On the topic of critical mass melting away - as I've noted before, data from 108 predominantly nonviolent resistance campaigns shows that the emergence of a violent flank reduces mass participation (note - in this graph, "radical" actually mean violent, not politically radical). The number of people participating is greatly reduced.

And indeed, Occupy Oakland is having trouble making quorum in its GAs and many people are talking about having dropped out of Occupy Oakland because of the Black Bloc violence. So you end up with increasing enrichment for the militant subset.

As Louis Proyect notes of Black Bloc: "at best they leave the impression that the fight against capitalism can only be carried out by a heroic minority at worst they leave people worrying about going to demonstrations."

Submitted by MontanaMaven on

Interesting link in the link of the counter argument:
To an essay on the commons and Occupy.

Fortunately, the truths animating each of the objections suggest a way forward. In order to metamorphose from a protest movement into a revolutionary movement, Occupy will have to acknowledge division, build alternative practices and organizations, and assert a commonality. The set of ideas and practices built around the notion of the commons fulfills this function. The commons is a finite resource whose mode of disposition and usage is determined by the community of its users and producers. The finitude of the commons enables us to address social inequality and environmental limits to capitalist development in their dialectical unity

nasrudin's picture
Submitted by nasrudin on

...but I've done a bit of studying and a lot of reading, some before my direct experience, much more after.

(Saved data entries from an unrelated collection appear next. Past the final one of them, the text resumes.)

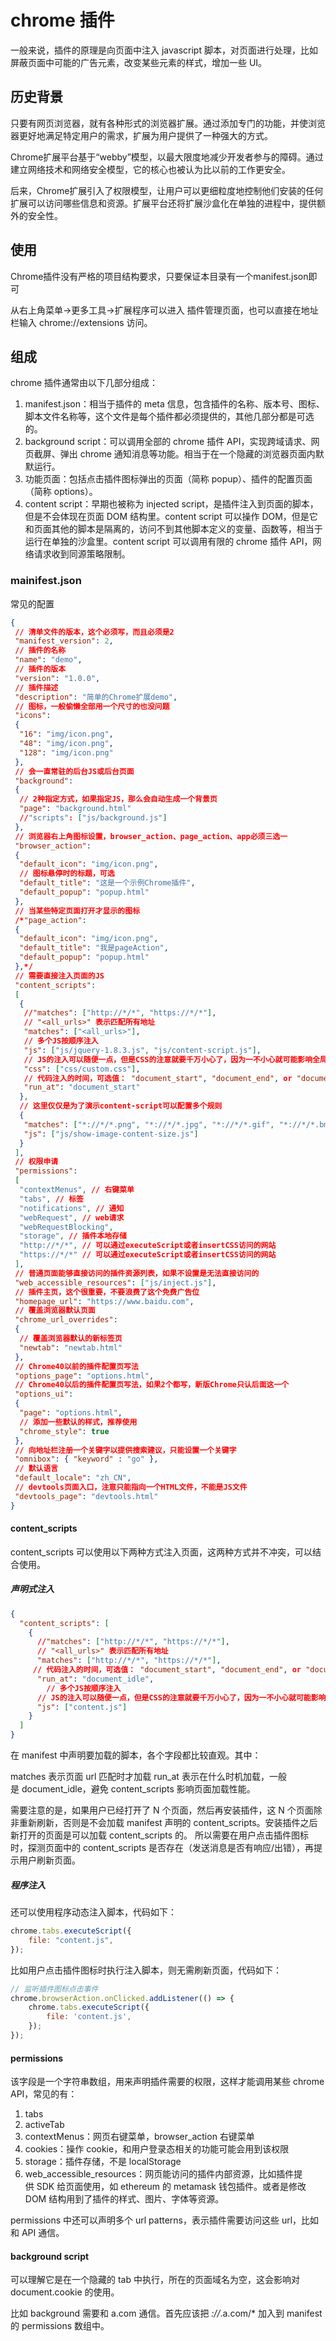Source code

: # chrome 插件 

一般来说，插件的原理是向页面中注入 javascript 脚本，对页面进行处理，比如屏蔽页面中可能的广告元素，改变某些元素的样式，增加一些 UI。

## 历史背景

只要有网页浏览器，就有各种形式的浏览器扩展。通过添加专门的功能，并使浏览器更好地满足特定用户的需求，扩展为用户提供了一种强大的方式。

Chrome扩展平台基于“webby”模型，以最大限度地减少开发者参与的障碍。通过建立网络技术和网络安全模型，它的核心也被认为比以前的工作更安全。

后来，Chrome扩展引入了权限模型，让用户可以更细粒度地控制他们安装的任何扩展可以访问哪些信息和资源。扩展平台还将扩展沙盒化在单独的进程中，提供额外的安全性。

## 使用 

Chrome插件没有严格的项目结构要求，只要保证本目录有一个manifest.json即可

从右上角菜单->更多工具->扩展程序可以进入 插件管理页面，也可以直接在地址栏输入 chrome://extensions 访问。

## 组成 

chrome 插件通常由以下几部分组成：

1. manifest.json：相当于插件的 meta 信息，包含插件的名称、版本号、图标、脚本文件名称等，这个文件是每个插件都必须提供的，其他几部分都是可选的。
2. background script：可以调用全部的 chrome 插件 API，实现跨域请求、网页截屏、弹出 chrome 通知消息等功能。相当于在一个隐藏的浏览器页面内默默运行。
3. 功能页面：包括点击插件图标弹出的页面（简称 popup）、插件的配置页面（简称 options）。
4. content script：早期也被称为 injected script，是插件注入到页面的脚本，但是不会体现在页面 DOM 结构里。content script 可以操作 DOM，但是它和页面其他的脚本是隔离的，访问不到其他脚本定义的变量、函数等，相当于运行在单独的沙盒里。content script 可以调用有限的 chrome 插件 API，网络请求收到同源策略限制。

### mainifest.json

常见的配置

```json
{
 // 清单文件的版本，这个必须写，而且必须是2
 "manifest_version": 2,
 // 插件的名称
 "name": "demo",
 // 插件的版本
 "version": "1.0.0",
 // 插件描述
 "description": "简单的Chrome扩展demo",
 // 图标，一般偷懒全部用一个尺寸的也没问题
 "icons":
 {
  "16": "img/icon.png",
  "48": "img/icon.png",
  "128": "img/icon.png"
 },
 // 会一直常驻的后台JS或后台页面
 "background":
 {
  // 2种指定方式，如果指定JS，那么会自动生成一个背景页
  "page": "background.html"
  //"scripts": ["js/background.js"]
 },
 // 浏览器右上角图标设置，browser_action、page_action、app必须三选一
 "browser_action": 
 {
  "default_icon": "img/icon.png",
  // 图标悬停时的标题，可选
  "default_title": "这是一个示例Chrome插件",
  "default_popup": "popup.html"
 },
 // 当某些特定页面打开才显示的图标
 /*"page_action":
 {
  "default_icon": "img/icon.png",
  "default_title": "我是pageAction",
  "default_popup": "popup.html"
 },*/
 // 需要直接注入页面的JS
 "content_scripts": 
 [
  {
   //"matches": ["http://*/*", "https://*/*"],
   // "<all_urls>" 表示匹配所有地址
   "matches": ["<all_urls>"],
   // 多个JS按顺序注入
   "js": ["js/jquery-1.8.3.js", "js/content-script.js"],
   // JS的注入可以随便一点，但是CSS的注意就要千万小心了，因为一不小心就可能影响全局样式
   "css": ["css/custom.css"],
   // 代码注入的时间，可选值： "document_start", "document_end", or "document_idle"，最后一个表示页面空闲时，默认document_idle
   "run_at": "document_start"
  },
  // 这里仅仅是为了演示content-script可以配置多个规则
  {
   "matches": ["*://*/*.png", "*://*/*.jpg", "*://*/*.gif", "*://*/*.bmp"],
   "js": ["js/show-image-content-size.js"]
  }
 ],
 // 权限申请
 "permissions":
 [
  "contextMenus", // 右键菜单
  "tabs", // 标签
  "notifications", // 通知
  "webRequest", // web请求
  "webRequestBlocking",
  "storage", // 插件本地存储
  "http://*/*", // 可以通过executeScript或者insertCSS访问的网站
  "https://*/*" // 可以通过executeScript或者insertCSS访问的网站
 ],
 // 普通页面能够直接访问的插件资源列表，如果不设置是无法直接访问的
 "web_accessible_resources": ["js/inject.js"],
 // 插件主页，这个很重要，不要浪费了这个免费广告位
 "homepage_url": "https://www.baidu.com",
 // 覆盖浏览器默认页面
 "chrome_url_overrides":
 {
  // 覆盖浏览器默认的新标签页
  "newtab": "newtab.html"
 },
 // Chrome40以前的插件配置页写法
 "options_page": "options.html",
 // Chrome40以后的插件配置页写法，如果2个都写，新版Chrome只认后面这一个
 "options_ui":
 {
  "page": "options.html",
  // 添加一些默认的样式，推荐使用
  "chrome_style": true
 },
 // 向地址栏注册一个关键字以提供搜索建议，只能设置一个关键字
 "omnibox": { "keyword" : "go" },
 // 默认语言
 "default_locale": "zh_CN",
 // devtools页面入口，注意只能指向一个HTML文件，不能是JS文件
 "devtools_page": "devtools.html"
}

```

#### content_scripts

content_scripts 可以使用以下两种方式注入页面，这两种方式并不冲突，可以结合使用。

##### 声明式注入

```json
{
  "content_scripts": [
    {
      //"matches": ["http://*/*", "https://*/*"],
      // "<all_urls>" 表示匹配所有地址
      "matches": ["http://*/*", "https://*/*"],
     // 代码注入的时间，可选值： "document_start", "document_end", or "document_idle"，最后一个表示页面空闲时，默认document_idle
      "run_at": "document_idle",
        // 多个JS按顺序注入
      // JS的注入可以随便一点，但是CSS的注意就要千万小心了，因为一不小心就可能影响全局样式
      "js": ["content.js"]
    }
  ]
}
```

在 manifest 中声明要加载的脚本，各个字段都比较直观。其中：

matches 表示页面 url 匹配时才加载
run_at 表示在什么时机加载，一般是 document_idle，避免 content_scripts 影响页面加载性能。

需要注意的是，如果用户已经打开了 N 个页面，然后再安装插件，这 N 个页面除非重新刷新，否则是不会加载 manifest 声明的 content_scripts。安装插件之后新打开的页面是可以加载 content_scripts 的。
所以需要在用户点击插件图标时，探测页面中的 content_scripts 是否存在（发送消息是否有响应/出错），再提示用户刷新页面。

##### 程序注入

还可以使用程序动态注入脚本，代码如下：

```js
chrome.tabs.executeScript({
    file: "content.js",
});
```

比如用户点击插件图标时执行注入脚本，则无需刷新页面，代码如下：

```js
// 监听插件图标点击事件
chrome.browserAction.onClicked.addListener(() => {
    chrome.tabs.executeScript({
        file: 'content.js',
    });
});
```

#### permissions

该字段是一个字符串数组，用来声明插件需要的权限，这样才能调用某些 chrome API，常见的有：

1. tabs
2. activeTab
3. contextMenus：网页右键菜单，browser_action 右键菜单
4. cookies：操作 cookie，和用户登录态相关的功能可能会用到该权限
5. storage：插件存储，不是 localStorage
6. web_accessible_resources：网页能访问的插件内部资源，比如插件提供 SDK 给页面使用，如 ethereum 的 metamask 钱包插件。或者是修改 DOM 结构用到了插件的样式、图片、字体等资源。

permissions 中还可以声明多个 url patterns，表示插件需要访问这些 url，比如和 API 通信。

#### background script

可以理解它是在一个隐藏的 tab 中执行，所在的页面域名为空，这会影响对 document.cookie 的使用。

比如 background 需要和 a.com 通信。首先应该把 *://*.a.com/* 加入到 manifest 的 permissions 数组中。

Zero university education on the subject -- I matriculated at Benning School for Boys and a few other deep-South bastions of "military science," and Huachuca, Yuma, Carson and Panama before practicing my counter-revolutionary craft (Infantry Operations and Intelligence) in Vietnam and Laos.

It's certain that if the French had stopped oppressing the people of "Indochina" and left -- respecting the locals' right to choose their own government -- there would have been no violence to accomplish those ends. The movement that eventually defeated the French, Japanese, and American imperial designs was willing to use whatever means were necessary, making enormous sacrifices, across generations, to rid themselves of rule by powers who were stronger in numbers, wealth, arms, training -- stronger in everything but their politics and their resolve.

I've always admired the courage of true pacifists, and adherents to non-violence -- the Quakers, Gandhi, MLK, etc. -- who were willing to risk their freedom, bodies, and lives in acts of civil disobedience. In several cases I was an active supporter, sometimes an active participant -- but I've never believed that those who control the major political parties in the US will hesitate to use violence to protect (and increase) their political and economic power, or even to prevent any reform substantive enough to relieve economic injustice.

MLK's assassination -- exactly one year after his "A Time to Break Silence" speech, excoriating US politics, declaring "...an edifice which produces beggars needs restructuring" -- is an example.

Emma Goldman said if voting could change anything, it would be illegal. I believe that's true in the US, not just since "Citizens United," but for more than a century.

King's contemporary Malcolm X (also assassinated) talked about the ballot or the bullet. He also said:
"If you give people a thorough understanding of what it is that confronts them, and the basic causes that produce it, they'll create their own program."